### Task to carry out
The required answer is an exact copy of every entry underneath.

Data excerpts

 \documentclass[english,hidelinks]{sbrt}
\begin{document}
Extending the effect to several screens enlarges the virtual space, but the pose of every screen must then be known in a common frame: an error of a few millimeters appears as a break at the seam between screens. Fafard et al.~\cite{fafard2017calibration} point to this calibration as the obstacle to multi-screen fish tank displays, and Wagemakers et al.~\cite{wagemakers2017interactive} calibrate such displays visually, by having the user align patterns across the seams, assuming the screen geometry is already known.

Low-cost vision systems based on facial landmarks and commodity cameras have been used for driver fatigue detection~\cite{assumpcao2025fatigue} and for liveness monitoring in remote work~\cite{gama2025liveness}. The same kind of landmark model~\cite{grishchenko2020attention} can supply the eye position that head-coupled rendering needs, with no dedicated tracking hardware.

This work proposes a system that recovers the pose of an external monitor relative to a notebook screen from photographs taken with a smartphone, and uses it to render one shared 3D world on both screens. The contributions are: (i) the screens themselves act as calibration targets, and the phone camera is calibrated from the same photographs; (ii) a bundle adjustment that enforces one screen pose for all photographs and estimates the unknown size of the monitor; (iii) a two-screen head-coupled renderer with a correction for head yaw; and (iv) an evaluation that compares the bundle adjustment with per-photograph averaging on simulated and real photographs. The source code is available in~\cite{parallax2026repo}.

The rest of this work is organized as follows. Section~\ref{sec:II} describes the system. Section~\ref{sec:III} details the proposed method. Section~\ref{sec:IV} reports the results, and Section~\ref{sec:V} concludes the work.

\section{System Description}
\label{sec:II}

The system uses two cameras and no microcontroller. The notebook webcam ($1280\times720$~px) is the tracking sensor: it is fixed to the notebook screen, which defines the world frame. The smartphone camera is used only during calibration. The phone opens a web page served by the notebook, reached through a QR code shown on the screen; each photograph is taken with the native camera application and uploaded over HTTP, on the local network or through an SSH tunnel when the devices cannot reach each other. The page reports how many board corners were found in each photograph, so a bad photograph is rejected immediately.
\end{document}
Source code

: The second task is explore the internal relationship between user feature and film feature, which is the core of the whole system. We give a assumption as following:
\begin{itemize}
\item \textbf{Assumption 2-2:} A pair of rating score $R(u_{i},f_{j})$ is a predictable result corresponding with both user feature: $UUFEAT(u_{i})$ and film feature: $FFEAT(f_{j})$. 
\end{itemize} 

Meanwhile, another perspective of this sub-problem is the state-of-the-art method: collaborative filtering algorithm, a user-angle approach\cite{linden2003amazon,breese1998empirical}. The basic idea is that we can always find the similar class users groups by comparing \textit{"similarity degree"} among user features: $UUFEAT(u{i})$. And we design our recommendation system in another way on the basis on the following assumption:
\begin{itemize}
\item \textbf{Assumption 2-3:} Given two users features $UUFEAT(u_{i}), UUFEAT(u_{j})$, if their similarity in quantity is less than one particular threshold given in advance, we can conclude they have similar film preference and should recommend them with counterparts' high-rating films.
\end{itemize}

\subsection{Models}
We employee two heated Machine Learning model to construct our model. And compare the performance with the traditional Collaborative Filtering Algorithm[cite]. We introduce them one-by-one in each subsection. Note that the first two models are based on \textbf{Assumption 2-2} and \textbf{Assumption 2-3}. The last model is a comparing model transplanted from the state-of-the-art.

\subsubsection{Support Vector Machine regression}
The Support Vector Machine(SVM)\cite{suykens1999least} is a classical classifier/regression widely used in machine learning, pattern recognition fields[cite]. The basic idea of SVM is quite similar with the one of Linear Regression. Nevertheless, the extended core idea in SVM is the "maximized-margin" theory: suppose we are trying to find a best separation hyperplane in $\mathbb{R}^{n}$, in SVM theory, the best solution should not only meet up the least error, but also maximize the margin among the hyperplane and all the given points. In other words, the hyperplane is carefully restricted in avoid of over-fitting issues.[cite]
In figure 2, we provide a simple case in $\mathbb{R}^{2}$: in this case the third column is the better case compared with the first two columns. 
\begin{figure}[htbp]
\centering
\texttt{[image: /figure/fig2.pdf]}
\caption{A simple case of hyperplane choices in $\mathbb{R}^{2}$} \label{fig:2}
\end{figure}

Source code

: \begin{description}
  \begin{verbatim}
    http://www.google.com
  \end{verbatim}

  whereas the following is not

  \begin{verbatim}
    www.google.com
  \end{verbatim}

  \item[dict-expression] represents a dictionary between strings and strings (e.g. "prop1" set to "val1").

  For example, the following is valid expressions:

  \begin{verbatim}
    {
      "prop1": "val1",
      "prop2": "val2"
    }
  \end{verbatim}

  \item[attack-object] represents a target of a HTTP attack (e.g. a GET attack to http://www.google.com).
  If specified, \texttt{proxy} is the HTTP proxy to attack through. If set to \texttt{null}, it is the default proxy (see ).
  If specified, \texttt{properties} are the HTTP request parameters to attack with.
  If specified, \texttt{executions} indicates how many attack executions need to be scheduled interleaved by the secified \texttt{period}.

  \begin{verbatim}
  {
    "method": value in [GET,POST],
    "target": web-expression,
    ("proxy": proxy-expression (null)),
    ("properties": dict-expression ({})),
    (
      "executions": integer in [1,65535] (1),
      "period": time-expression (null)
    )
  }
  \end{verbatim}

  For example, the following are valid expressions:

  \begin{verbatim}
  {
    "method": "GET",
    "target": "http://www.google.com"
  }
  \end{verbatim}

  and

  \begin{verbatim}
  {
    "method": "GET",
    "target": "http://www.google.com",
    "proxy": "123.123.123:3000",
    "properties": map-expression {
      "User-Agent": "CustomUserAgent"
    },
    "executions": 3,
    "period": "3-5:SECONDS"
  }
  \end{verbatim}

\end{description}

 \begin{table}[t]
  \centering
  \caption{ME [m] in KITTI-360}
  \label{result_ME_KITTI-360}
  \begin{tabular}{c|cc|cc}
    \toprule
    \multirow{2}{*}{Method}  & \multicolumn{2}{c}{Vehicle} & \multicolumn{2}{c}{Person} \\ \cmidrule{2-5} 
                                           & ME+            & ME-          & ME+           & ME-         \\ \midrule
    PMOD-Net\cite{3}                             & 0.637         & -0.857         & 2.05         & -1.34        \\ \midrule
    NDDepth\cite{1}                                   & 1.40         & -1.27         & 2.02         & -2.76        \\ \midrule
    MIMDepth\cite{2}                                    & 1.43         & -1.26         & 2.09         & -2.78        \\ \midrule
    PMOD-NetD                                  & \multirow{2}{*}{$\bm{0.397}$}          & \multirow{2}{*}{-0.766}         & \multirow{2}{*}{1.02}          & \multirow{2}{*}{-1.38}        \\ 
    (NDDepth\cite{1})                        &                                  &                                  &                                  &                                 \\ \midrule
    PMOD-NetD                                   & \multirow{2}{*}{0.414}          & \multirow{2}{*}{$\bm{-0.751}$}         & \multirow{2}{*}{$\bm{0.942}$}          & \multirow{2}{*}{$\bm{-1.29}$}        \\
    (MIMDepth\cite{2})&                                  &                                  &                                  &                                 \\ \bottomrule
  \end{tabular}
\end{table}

### Solved problem
 \documentclass[english,hidelinks]{sbrt}
\begin{document}
Extending the effect to several screens enlarges the virtual space, but the pose of every screen must then be known in a common frame: an error of a few millimeters appears as a break at the seam between screens. Fafard et al.~\cite{fafard2017calibration} point to this calibration as the obstacle to multi-screen fish tank displays, and Wagemakers et al.~\cite{wagemakers2017interactive} calibrate such displays visually, by having the user align patterns across the seams, assuming the screen geometry is already known.

Low-cost vision systems based on facial landmarks and commodity cameras have been used for driver fatigue detection~\cite{assumpcao2025fatigue} and for liveness monitoring in remote work~\cite{gama2025liveness}. The same kind of landmark model~\cite{grishchenko2020attention} can supply the eye position that head-coupled rendering needs, with no dedicated tracking hardware.

This work proposes a system that recovers the pose of an external monitor relative to a notebook screen from photographs taken with a smartphone, and uses it to render one shared 3D world on both screens. The contributions are: (i) the screens themselves act as calibration targets, and the phone camera is calibrated from the same photographs; (ii) a bundle adjustment that enforces one screen pose for all photographs and estimates the unknown size of the monitor; (iii) a two-screen head-coupled renderer with a correction for head yaw; and (iv) an evaluation that compares the bundle adjustment with per-photograph averaging on simulated and real photographs. The source code is available in~\cite{parallax2026repo}.

The rest of this work is organized as follows. Section~\ref{sec:II} describes the system. Section~\ref{sec:III} details the proposed method. Section~\ref{sec:IV} reports the results, and Section~\ref{sec:V} concludes the work.

\section{System Description}
\label{sec:II}

The system uses two cameras and no microcontroller. The notebook webcam ($1280\times720$~px) is the tracking sensor: it is fixed to the notebook screen, which defines the world frame. The smartphone camera is used only during calibration. The phone opens a web page served by the notebook, reached through a QR code shown on the screen; each photograph is taken with the native camera application and uploaded over HTTP, on the local network or through an SSH tunnel when the devices cannot reach each other. The page reports how many board corners were found in each photograph, so a bad photograph is rejected immediately.
\end{document}
Source code

: The second task is explore the internal relationship between user feature and film feature, which is the core of the whole system. We give a assumption as following:
\begin{itemize}
\item \textbf{Assumption 2-2:} A pair of rating score $R(u_{i},f_{j})$ is a predictable result corresponding with both user feature: $UUFEAT(u_{i})$ and film feature: $FFEAT(f_{j})$. 
\end{itemize} 

Meanwhile, another perspective of this sub-problem is the state-of-the-art method: collaborative filtering algorithm, a user-angle approach\cite{linden2003amazon,breese1998empirical}. The basic idea is that we can always find the similar class users groups by comparing \textit{"similarity degree"} among user features: $UUFEAT(u{i})$. And we design our recommendation system in another way on the basis on the following assumption:
\begin{itemize}
\item \textbf{Assumption 2-3:} Given two users features $UUFEAT(u_{i}), UUFEAT(u_{j})$, if their similarity in quantity is less than one particular threshold given in advance, we can conclude they have similar film preference and should recommend them with counterparts' high-rating films.
\end{itemize}

\subsection{Models}
We employee two heated Machine Learning model to construct our model. And compare the performance with the traditional Collaborative Filtering Algorithm[cite]. We introduce them one-by-one in each subsection. Note that the first two models are based on \textbf{Assumption 2-2} and \textbf{Assumption 2-3}. The last model is a comparing model transplanted from the state-of-the-art.

\subsubsection{Support Vector Machine regression}
The Support Vector Machine(SVM)\cite{suykens1999least} is a classical classifier/regression widely used in machine learning, pattern recognition fields[cite]. The basic idea of SVM is quite similar with the one of Linear Regression. Nevertheless, the extended core idea in SVM is the "maximized-margin" theory: suppose we are trying to find a best separation hyperplane in $\mathbb{R}^{n}$, in SVM theory, the best solution should not only meet up the least error, but also maximize the margin among the hyperplane and all the given points. In other words, the hyperplane is carefully restricted in avoid of over-fitting issues.[cite]
In figure 2, we provide a simple case in $\mathbb{R}^{2}$: in this case the third column is the better case compared with the first two columns. 
\begin{figure}[htbp]
\centering
\texttt{[image: /figure/fig2.pdf]}
\caption{A simple case of hyperplane choices in $\mathbb{R}^{2}$} \label{fig:2}
\end{figure}

Source code

: \begin{description}
  \begin{verbatim}
    http://www.google.com
  \end{verbatim}

  whereas the following is not

  \begin{verbatim}
    www.google.com
  \end{verbatim}

  \item[dict-expression] represents a dictionary between strings and strings (e.g. "prop1" set to "val1").

  For example, the following is valid expressions:

  \begin{verbatim}
    {
      "prop1": "val1",
      "prop2": "val2"
    }
  \end{verbatim}

  \item[attack-object] represents a target of a HTTP attack (e.g. a GET attack to http://www.google.com).
  If specified, \texttt{proxy} is the HTTP proxy to attack through. If set to \texttt{null}, it is the default proxy (see ).
  If specified, \texttt{properties} are the HTTP request parameters to attack with.
  If specified, \texttt{executions} indicates how many attack executions need to be scheduled interleaved by the secified \texttt{period}.

  \begin{verbatim}
  {
    "method": value in [GET,POST],
    "target": web-expression,
    ("proxy": proxy-expression (null)),
    ("properties": dict-expression ({})),
    (
      "executions": integer in [1,65535] (1),
      "period": time-expression (null)
    )
  }
  \end{verbatim}

  For example, the following are valid expressions:

  \begin{verbatim}
  {
    "method": "GET",
    "target": "http://www.google.com"
  }
  \end{verbatim}

  and

  \begin{verbatim}
  {
    "method": "GET",
    "target": "http://www.google.com",
    "proxy": "123.123.123:3000",
    "properties": map-expression {
      "User-Agent": "CustomUserAgent"
    },
    "executions": 3,
    "period": "3-5:SECONDS"
  }
  \end{verbatim}

\end{description}

 \begin{table}[t]
  \centering
  \caption{ME [m] in KITTI-360}
  \label{result_ME_KITTI-360}
  \begin{tabular}{c|cc|cc}
    \toprule
    \multirow{2}{*}{Method}  & \multicolumn{2}{c}{Vehicle} & \multicolumn{2}{c}{Person} \\ \cmidrule{2-5} 
                                           & ME+            & ME-          & ME+           & ME-         \\ \midrule
    PMOD-Net\cite{3}                             & 0.637         & -0.857         & 2.05         & -1.34        \\ \midrule
    NDDepth\cite{1}                                   & 1.40         & -1.27         & 2.02         & -2.76        \\ \midrule
    MIMDepth\cite{2}                                    & 1.43         & -1.26         & 2.09         & -2.78        \\ \midrule
    PMOD-NetD                                  & \multirow{2}{*}{$\bm{0.397}$}          & \multirow{2}{*}{-0.766}         & \multirow{2}{*}{1.02}          & \multirow{2}{*}{-1.38}        \\ 
    (NDDepth\cite{1})                        &                                  &                                  &                                  &                                 \\ \midrule
    PMOD-NetD                                   & \multirow{2}{*}{0.414}          & \multirow{2}{*}{$\bm{-0.751}$}         & \multirow{2}{*}{$\bm{0.942}$}          & \multirow{2}{*}{$\bm{-1.29}$}        \\
    (MIMDepth\cite{2})&                                  &                                  &                                  &                                 \\ \bottomrule
  \end{tabular}
\end{table}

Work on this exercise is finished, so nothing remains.